Today, Q-DAS software is an accepted standard tool all over the world. The statistical process control (SPC) tools developed by Q-DAS help users visualise and evaluateproduction processes in real-time, enabling greater control and avoiding costly mistakes. The company delivers efficiency and optimisation to over 150 000 users in 55 countries around the world. On the company’s 30th birthday, let’s look at some major milestones in Q-DAS’s journey.
A Trusted, Reliable Partner
In 1989, the Fortune 500 automotive safety supplier Autoliv purchased a 5 ¼ “ floppy disk. This made them the first customers of Q-DAS’s debut software qs-STAT, the process qualification software that evaluates quality information statistically to assess measurement processes and systems and drive continuous improvement in production. qs-STAT was initially available in only German, but three years later the first multilingual version was released. The millennium edition released in 2001 evolved the software from a purely statistical tool to one that delivers a central database for recording, visualising and automatically evaluating quality information. Today, the software is available in over 20 languages.
A key value at Q-DAS is recognising the value of collaboration, from the openness of the company’s software platforms and ability to connect with competitors’ systems, to developing ways of working together with other experts in SPC. In 1996, Q-DAS worked with several other companies to develop the Q-DAS ASCII transfer format. The AQDEF (Advanced Quality Data Exchange Format) is now an industry standard, enabling cross-system exchange of quality information. An industrial work group headed by Q-DAS has continued to develop the format since 2006.
There are many ways in which Q-DAS established itself as a statistical process control (SPC) authority that can be depended upon by industry professionals. In 1994, Q-DAS became one of the first German software houses to possess a DIN EN ISO 9001-certified quality management system (QMS). The first edition of Dietrich and Schulze’s book ‘Statistical Procedures for Machine and Process Qualification’ was published in 1995, offering insights into and case studies of tools used in SPC, gauge capability, and statistical procedures for QS 9000 and ISO 9000. Six editions of the book have been published. The introduction of the procella monitoring tool in 1999 brought real-time visualisation of product and process data in the ASCII transfer format. And in 2006 Q-DAS presented a new concept at the Control International trade fair: CAMERA. The CAMERA concept supports all Q-DAS products with tools and procedures to create a complete performance measurement system.
Over the years, Q-DAS’s achievements have been recognised with a number of awards. In 2004, the company received the TOP 100 – Excellent Innovators in the German Middle Class award, and Dietrich and Schulze were finalists in the Entrepreneur of the Year 2007. That same year, Alfred Schulze retired from Q-DAS and Dietrich became sole owner of the company.

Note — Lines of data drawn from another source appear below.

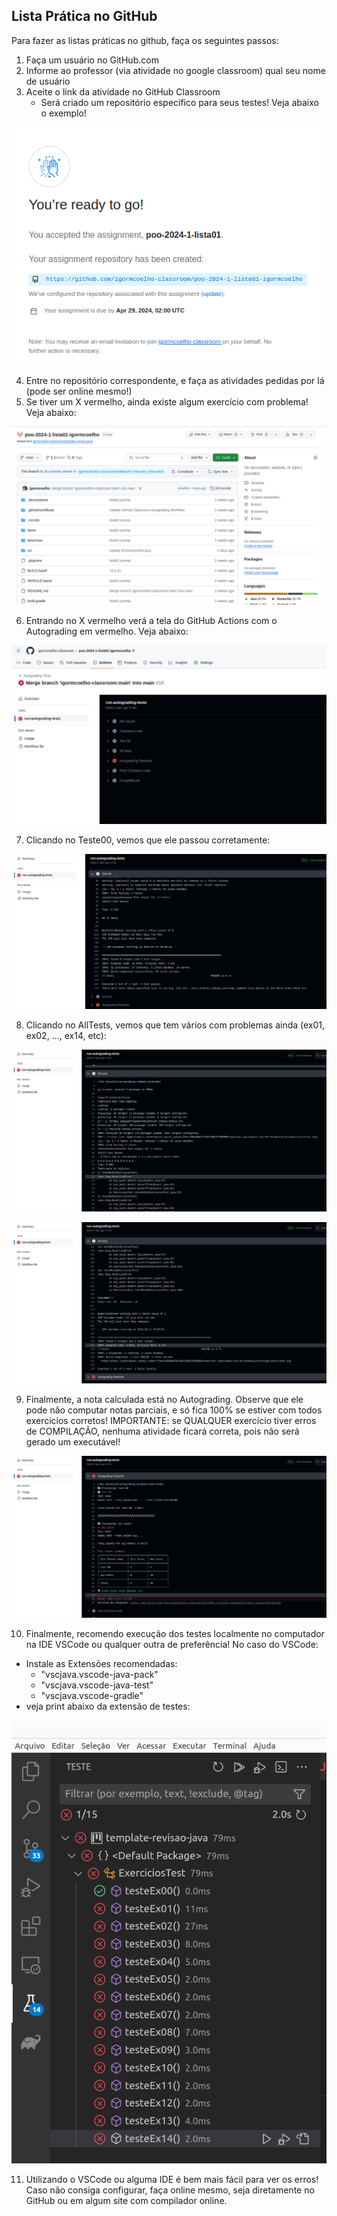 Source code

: ## Lista Prática no GitHub

Para fazer as listas práticas no github, faça os seguintes passos:

1. Faça um usuário no GitHub.com
2. Informe ao professor (via atividade no google classroom) qual seu nome de usuário
3. Aceite o link da atividade no GitHub Classroom
   - Será criado um repositório específico para seus testes! Veja abaixo o exemplo!

![](aceite-github.png)

4. Entre no repositório correspondente, e faça as atividades pedidas por lá (pode ser online mesmo!)
5. Se tiver um X vermelho, ainda existe algum exercício com problema! Veja abaixo:

![](problema-github.png)

6. Entrando no X vermelho verá a tela do GitHub Actions com o Autograding em vermelho. Veja abaixo:

![](autograding-vermelho.png)

7. Clicando no Teste00, vemos que ele passou corretamente:

![](teste00.png)

8. Clicando no AllTests, vemos que tem vários com problemas ainda (ex01, ex02, ..., ex14, etc):

![](all-tests.png)

![](all-tests-end.png)

9. Finalmente, a nota calculada está no Autograding. Observe que ele pode não computar notas parciais, e só fica 100% se estiver com todos exercícios corretos! IMPORTANTE: se QUALQUER exercício tiver erros de COMPILAÇÃO, nenhuma atividade ficará correta, pois não será gerado um executável!

![](autograding-ruim.png)

10. Finalmente, recomendo execução dos testes localmente no computador na IDE VSCode ou qualquer outra de preferência!
No caso do VSCode:
  - Instale as Extensões recomendadas:
     * "vscjava.vscode-java-pack"
     * "vscjava.vscode-java-test"
     * "vscjava.vscode-gradle"
  - veja print abaixo da extensão de testes:

![](vscode-tests.png)

11. Utilizando o VSCode ou alguma IDE é bem mais fácil para ver os erros! Caso não consiga configurar, faça online mesmo, seja diretamente no GitHub ou em algum site com compilador online. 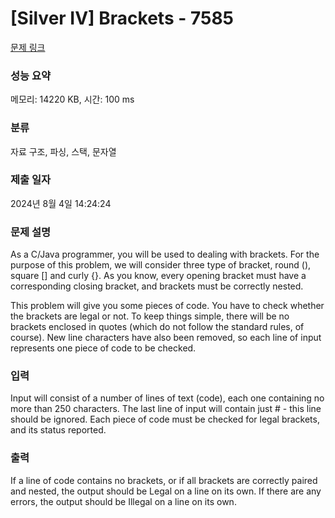 # [Silver IV] Brackets - 7585 

[문제 링크](https://www.acmicpc.net/problem/7585) 

### 성능 요약

메모리: 14220 KB, 시간: 100 ms

### 분류

자료 구조, 파싱, 스택, 문자열

### 제출 일자

2024년 8월 4일 14:24:24

### 문제 설명

<p>As a C/Java programmer, you will be used to dealing with brackets. For the purpose of this problem, we will consider three type of bracket, round (), square [] and curly {}. As you know, every opening bracket must have a corresponding closing bracket, and brackets must be correctly nested. </p>

<p>This problem will give you some pieces of code. You have to check whether the brackets are legal or not. To keep things simple, there will be no brackets enclosed in quotes (which do not follow the standard rules, of course). New line characters have also been removed, so each line of input represents one piece of code to be checked.</p>

### 입력 

 <p>Input will consist of a number of lines of text (code), each one containing no more than 250 characters. The last line of input will contain just # - this line should be ignored. Each piece of code must be checked for legal brackets, and its status reported.</p>

### 출력 

 <p>If a line of code contains no brackets, or if all brackets are correctly paired and nested, the output should be Legal on a line on its own. If there are any errors, the output should be Illegal on a line on its own. </p>

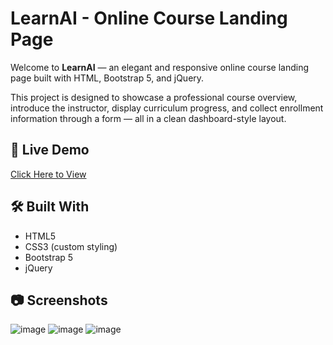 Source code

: # LearnAI - Online Course Landing Page

Welcome to **LearnAI** — an elegant and responsive online course landing page built with HTML, Bootstrap 5, and jQuery.

This project is designed to showcase a professional course overview, introduce the instructor, display curriculum progress, and collect enrollment information through a form — all in a clean dashboard-style layout.

## 🚀 Live Demo

[Click Here to View](https://darshan02parmar.github.io/Online-Course/)


## 🛠️ Built With

- HTML5
- CSS3 (custom styling)
- Bootstrap 5
- jQuery

## 📷 Screenshots

![image](https://github.com/user-attachments/assets/bc25ddae-9ca4-4333-b809-946624eb62e6)
![image](https://github.com/user-attachments/assets/215a9d98-41b0-4eda-bcb3-344387662cfb)
![image](https://github.com/user-attachments/assets/afbd163b-0e0a-4a6c-bece-2c9a0dfb5e22)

In 2015, Q-DAS was acquired by Hexagon, becoming a part of the company’s Manufacturing Intelligence division. With increased sales and services experts distributed around the world to maximise convenience, Q-DAS has further delivered on its commitment to customer service. Hexagon’s acquisition of eMMA, an enterprise software enabling OEMS and their suppliers to plan, collect and analyse dimensional information from various stages of the product lifecycle, expanded Q-DAS’s quality data management capabilities and introduced more team members to the Q-DAS family. Q-DAS has played an important part in the development of the online software platform for quality data and measurement management, HxGN SMART Quality.
What does the future hold for Q-DAS?
In the past 30 years, the drive for greater manufacturing productivity keeps increasing. Upcoming Q-DAS projects are focused on enabling customers to meet this challenge and move toward adopting game-changing SMART Factory principles. Key initiatives include giving customers tools to automatically optimise processes, such as machine feedback and machine learning, as well as developing dynamic sampling to cut customer inspection times.
Ultimately these projects are focused on the key theme that runs through Q-DAS’s history: delivering value to customers. By continuing to strengthen partnership commitments, Q-DAS envisions that the company and its customers will continue to benefit from leveraging their experience. Together.